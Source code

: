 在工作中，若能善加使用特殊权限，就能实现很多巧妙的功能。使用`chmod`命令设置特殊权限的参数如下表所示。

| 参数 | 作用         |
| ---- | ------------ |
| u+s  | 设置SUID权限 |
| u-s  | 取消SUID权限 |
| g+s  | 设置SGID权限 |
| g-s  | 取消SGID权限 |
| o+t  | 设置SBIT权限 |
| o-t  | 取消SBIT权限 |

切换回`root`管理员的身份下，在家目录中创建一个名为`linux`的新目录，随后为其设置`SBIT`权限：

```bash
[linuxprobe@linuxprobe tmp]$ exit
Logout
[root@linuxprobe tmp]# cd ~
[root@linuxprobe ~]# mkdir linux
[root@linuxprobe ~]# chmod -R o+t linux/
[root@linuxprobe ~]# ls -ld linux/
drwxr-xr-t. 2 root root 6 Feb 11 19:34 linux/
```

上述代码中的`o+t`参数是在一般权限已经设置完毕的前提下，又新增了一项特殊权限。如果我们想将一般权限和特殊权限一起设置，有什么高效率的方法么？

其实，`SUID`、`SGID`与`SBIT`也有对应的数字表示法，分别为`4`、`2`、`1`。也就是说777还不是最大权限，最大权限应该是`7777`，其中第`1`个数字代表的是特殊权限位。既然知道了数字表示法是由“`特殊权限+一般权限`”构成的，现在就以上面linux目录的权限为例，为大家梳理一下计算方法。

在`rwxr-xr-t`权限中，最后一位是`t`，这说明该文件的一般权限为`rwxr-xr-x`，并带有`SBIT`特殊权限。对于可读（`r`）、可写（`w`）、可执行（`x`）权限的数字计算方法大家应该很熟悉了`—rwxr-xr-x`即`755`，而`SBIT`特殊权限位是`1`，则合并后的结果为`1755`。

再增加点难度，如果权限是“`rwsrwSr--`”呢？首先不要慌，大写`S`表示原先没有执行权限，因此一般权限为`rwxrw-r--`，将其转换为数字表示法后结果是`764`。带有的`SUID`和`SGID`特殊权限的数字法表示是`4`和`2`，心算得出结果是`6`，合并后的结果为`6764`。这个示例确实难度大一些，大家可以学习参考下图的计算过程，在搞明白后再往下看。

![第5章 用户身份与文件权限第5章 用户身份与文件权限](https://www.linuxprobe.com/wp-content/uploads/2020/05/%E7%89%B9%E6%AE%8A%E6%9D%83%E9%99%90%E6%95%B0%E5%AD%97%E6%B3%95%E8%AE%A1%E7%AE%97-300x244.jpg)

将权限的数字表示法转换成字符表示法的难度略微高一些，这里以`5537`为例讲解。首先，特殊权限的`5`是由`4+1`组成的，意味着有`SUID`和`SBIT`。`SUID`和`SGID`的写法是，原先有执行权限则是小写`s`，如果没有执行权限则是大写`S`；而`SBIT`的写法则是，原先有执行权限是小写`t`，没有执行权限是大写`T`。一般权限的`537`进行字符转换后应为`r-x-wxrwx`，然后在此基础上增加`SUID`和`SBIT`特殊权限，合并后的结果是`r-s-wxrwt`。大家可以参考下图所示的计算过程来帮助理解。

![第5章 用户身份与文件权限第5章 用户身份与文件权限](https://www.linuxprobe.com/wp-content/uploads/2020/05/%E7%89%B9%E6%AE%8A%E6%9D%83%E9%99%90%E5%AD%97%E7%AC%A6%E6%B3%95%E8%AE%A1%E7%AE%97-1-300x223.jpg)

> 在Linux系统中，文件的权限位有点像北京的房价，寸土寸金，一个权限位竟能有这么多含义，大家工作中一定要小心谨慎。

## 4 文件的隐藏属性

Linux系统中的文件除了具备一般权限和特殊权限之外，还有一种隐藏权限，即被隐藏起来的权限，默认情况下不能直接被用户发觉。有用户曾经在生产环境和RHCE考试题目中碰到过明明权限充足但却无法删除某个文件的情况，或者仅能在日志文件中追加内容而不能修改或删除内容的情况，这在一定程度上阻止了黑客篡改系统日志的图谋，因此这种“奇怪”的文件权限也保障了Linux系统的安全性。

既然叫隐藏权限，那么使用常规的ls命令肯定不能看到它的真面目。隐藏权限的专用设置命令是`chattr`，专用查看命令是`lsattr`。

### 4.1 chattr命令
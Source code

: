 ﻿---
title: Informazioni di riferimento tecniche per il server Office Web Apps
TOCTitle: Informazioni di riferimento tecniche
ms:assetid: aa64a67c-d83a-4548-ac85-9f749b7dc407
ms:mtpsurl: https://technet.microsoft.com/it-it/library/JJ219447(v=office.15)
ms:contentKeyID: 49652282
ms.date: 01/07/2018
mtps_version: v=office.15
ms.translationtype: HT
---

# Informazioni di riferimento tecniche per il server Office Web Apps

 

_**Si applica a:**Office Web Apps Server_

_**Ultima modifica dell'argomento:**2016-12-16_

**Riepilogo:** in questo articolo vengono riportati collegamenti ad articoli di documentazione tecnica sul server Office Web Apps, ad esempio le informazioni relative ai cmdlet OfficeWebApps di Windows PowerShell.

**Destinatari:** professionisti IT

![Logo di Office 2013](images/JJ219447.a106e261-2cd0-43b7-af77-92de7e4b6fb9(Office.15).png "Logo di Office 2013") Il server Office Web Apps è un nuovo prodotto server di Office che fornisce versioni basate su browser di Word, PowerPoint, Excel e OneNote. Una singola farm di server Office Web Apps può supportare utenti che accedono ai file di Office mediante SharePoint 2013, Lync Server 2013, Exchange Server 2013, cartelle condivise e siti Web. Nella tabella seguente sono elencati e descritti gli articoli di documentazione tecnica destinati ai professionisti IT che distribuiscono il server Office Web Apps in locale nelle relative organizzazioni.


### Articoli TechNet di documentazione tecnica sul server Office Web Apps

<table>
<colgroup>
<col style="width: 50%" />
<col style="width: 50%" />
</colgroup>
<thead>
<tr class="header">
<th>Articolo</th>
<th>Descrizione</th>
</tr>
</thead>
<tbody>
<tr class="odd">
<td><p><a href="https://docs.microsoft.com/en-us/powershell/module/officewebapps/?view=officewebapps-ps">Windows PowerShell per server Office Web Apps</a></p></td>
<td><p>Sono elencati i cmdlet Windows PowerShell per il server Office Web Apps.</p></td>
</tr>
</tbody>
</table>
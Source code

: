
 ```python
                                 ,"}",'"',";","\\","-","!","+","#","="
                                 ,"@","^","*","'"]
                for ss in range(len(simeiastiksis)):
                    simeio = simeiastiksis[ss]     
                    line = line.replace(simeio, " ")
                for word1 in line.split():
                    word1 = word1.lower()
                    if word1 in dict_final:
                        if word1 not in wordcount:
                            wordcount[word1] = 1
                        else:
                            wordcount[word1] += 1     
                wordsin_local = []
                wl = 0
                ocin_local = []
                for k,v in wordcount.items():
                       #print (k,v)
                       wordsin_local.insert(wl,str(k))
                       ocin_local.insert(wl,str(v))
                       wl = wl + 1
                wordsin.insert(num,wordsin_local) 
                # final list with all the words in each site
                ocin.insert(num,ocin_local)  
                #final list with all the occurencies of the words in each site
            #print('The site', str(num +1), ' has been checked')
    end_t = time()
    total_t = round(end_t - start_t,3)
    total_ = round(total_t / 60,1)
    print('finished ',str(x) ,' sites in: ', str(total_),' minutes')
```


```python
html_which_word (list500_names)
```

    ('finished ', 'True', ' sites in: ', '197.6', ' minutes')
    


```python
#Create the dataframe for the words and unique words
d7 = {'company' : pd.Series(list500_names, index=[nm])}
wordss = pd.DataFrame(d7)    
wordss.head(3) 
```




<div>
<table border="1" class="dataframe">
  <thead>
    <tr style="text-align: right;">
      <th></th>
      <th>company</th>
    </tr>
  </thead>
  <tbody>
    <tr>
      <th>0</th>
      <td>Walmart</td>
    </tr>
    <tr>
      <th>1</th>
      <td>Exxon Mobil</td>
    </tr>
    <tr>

------

**EXERCISE PROMPT**
For each line of the entries that contains the word "sites", make a copy.

**WRITTEN RESPONSE**
    print('finished ',str(x) ,' sites in: ', str(total_),' minutes')
    ('finished ', 'True', ' sites in: ', '197.6', ' minutes')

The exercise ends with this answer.